1. Let's say we want to know the log10 transformed value of \$76. This would be hard to compute exactly without a calculator. However, since \$76 is between \$10 and \$100 and since log10(10) = 1 and log10(100) = 2, we know log10(76) will be between 1 and 2. In fact, log10(76) is 1.880814.
1. log10 transformations are *monotonic*, meaning they preserve orders. So if Price A is lower than Price B, then log10(Price A) will also be lower than log10(Price B).
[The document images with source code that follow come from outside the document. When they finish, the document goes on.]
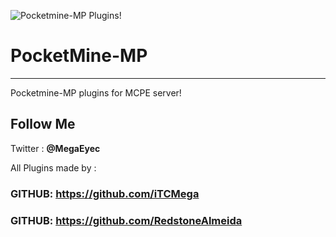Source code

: ![Pocketmine-MP Plugins!](https://cdn.pocketmine.net/img/PocketMine-h.png)
# PocketMine-MP
-----------------
Pocketmine-MP plugins for MCPE server!

## Follow Me 
Twitter : **@MegaEyec**

All Plugins made by :
### GITHUB: https://github.com/iTCMega
### GITHUB: https://github.com/RedstoneAlmeida
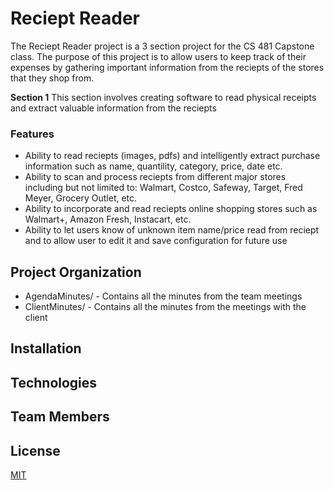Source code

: # Reciept Reader
The Reciept Reader project is a 3 section project for the CS 481 Capstone class. The purpose of this project is to allow users to keep track of their expenses by gathering important information from the reciepts of the stores that they shop from.

**Section 1**
This section involves creating software to read physical receipts and extract valuable information from the reciepts

### Features
- Ability to read reciepts (images, pdfs) and intelligently extract purchase information such as name, quantility, category, price, date etc.
- Ability to scan and process reciepts from different major stores including but not limited to: Walmart, Costco, Safeway, Target, Fred Meyer, Grocery Outlet, etc.
- Ability to incorporate and read reciepts online shopping stores such as Walmart+, Amazon Fresh, Instacart, etc.
- Ability to let users know of unknown item name/price read from reciept and to allow user to edit it and save configuration for future use

## Project Organization
- AgendaMinutes/ - Contains all the minutes from the team meetings
- ClientMinutes/ -  Contains all the minutes from the meetings with the client

## Installation


## Technologies

## Team Members


## License

[MIT](https://choosealicense.com/licenses/mit/)
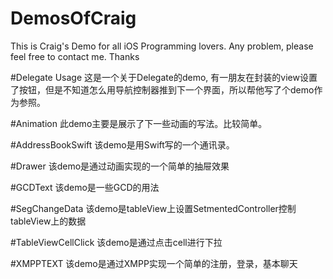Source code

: # DemosOfCraig
This is Craig's Demo for all iOS Programming lovers. Any problem, please feel free to contact me. Thanks

#Delegate Usage
这是一个关于Delegate的demo, 有一朋友在封装的view设置了按钮，但是不知道怎么用导航控制器推到下一个界面，所以帮他写了个demo作为参照。

#Animation
此demo主要是展示了下一些动画的写法。比较简单。

#AddressBookSwift
该demo是用Swift写的一个通讯录。

#Drawer
该demo是通过动画实现的一个简单的抽屉效果

#GCDText
该demo是一些GCD的用法

#SegChangeData
该demo是tableView上设置SetmentedController控制tableView上的数据

#TableViewCellClick
该demo是通过点击cell进行下拉

#XMPPTEXT
该demo是通过XMPP实现一个简单的注册，登录，基本聊天
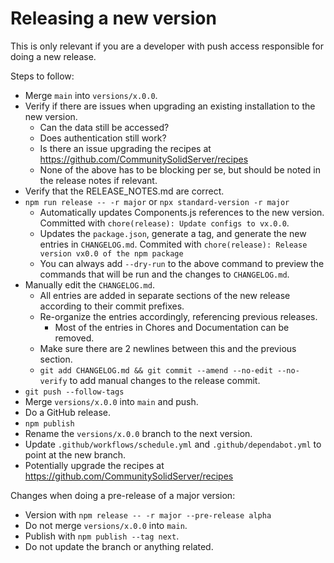 # Releasing a new version

This is only relevant if you are a developer with push access responsible for doing a new release.

Steps to follow:

* Merge `main` into `versions/x.0.0`.
* Verify if there are issues when upgrading an existing installation to the new version.
  * Can the data still be accessed?
  * Does authentication still work?
  * Is there an issue upgrading the recipes at <https://github.com/CommunitySolidServer/recipes>
  * None of the above has to be blocking per se, but should be noted in the release notes if relevant.
* Verify that the RELEASE_NOTES.md are correct.
* `npm run release -- -r major` or `npx standard-version -r major`
  * Automatically updates Components.js references to the new version. Committed with `chore(release): Update configs to vx.0.0`.
  * Updates the `package.json`, generate a tag, and generate the new entries in `CHANGELOG.md`. Commited with `chore(release): Release version vx0.0 of the npm package`
  * You can always add `--dry-run` to the above command to preview the commands that will be run and the changes to `CHANGELOG.md`.
* Manually edit the `CHANGELOG.md`.
  * All entries are added in separate sections of the new release according to their commit prefixes.
  * Re-organize the entries accordingly, referencing previous releases.
    * Most of the entries in Chores and Documentation can be removed.
  * Make sure there are 2 newlines between this and the previous section.
  * `git add CHANGELOG.md && git commit --amend --no-edit --no-verify` to add manual changes to the release commit.
* `git push --follow-tags`
* Merge `versions/x.0.0` into `main` and push.
* Do a GitHub release.
* `npm publish`
* Rename the `versions/x.0.0` branch to the next version.
* Update `.github/workflows/schedule.yml` and `.github/dependabot.yml` to point at the new branch.
* Potentially upgrade the recipes at <https://github.com/CommunitySolidServer/recipes>

Changes when doing a pre-release of a major version:

* Version with `npm release -- -r major --pre-release alpha`
* Do not merge `versions/x.0.0` into `main`.
* Publish with `npm publish --tag next`.
* Do not update the branch or anything related.
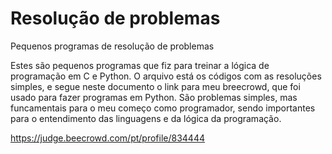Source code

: # Resolução de problemas
 Pequenos programas de resolução de problemas

Estes são pequenos programas que fiz para treinar a lógica de programação em C e Python. O arquivo está os códigos com as resoluções simples, e segue neste documento o link para meu breecrowd, que foi usado para fazer programas em Python. São problemas simples, mas funcamentais para o meu começo como programador, sendo importantes para o entendimento das linguagens e da lógica da programação.

https://judge.beecrowd.com/pt/profile/834444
1. Most importantly, increments of one in log10-scale correspond to *relative multiplicative changes* in the original scale and not *absolute additive changes*. For example, increasing a log10(Price) from 3 to 4 corresponds to a multiplicative increase by a factor of 10: \$100 to \$1000.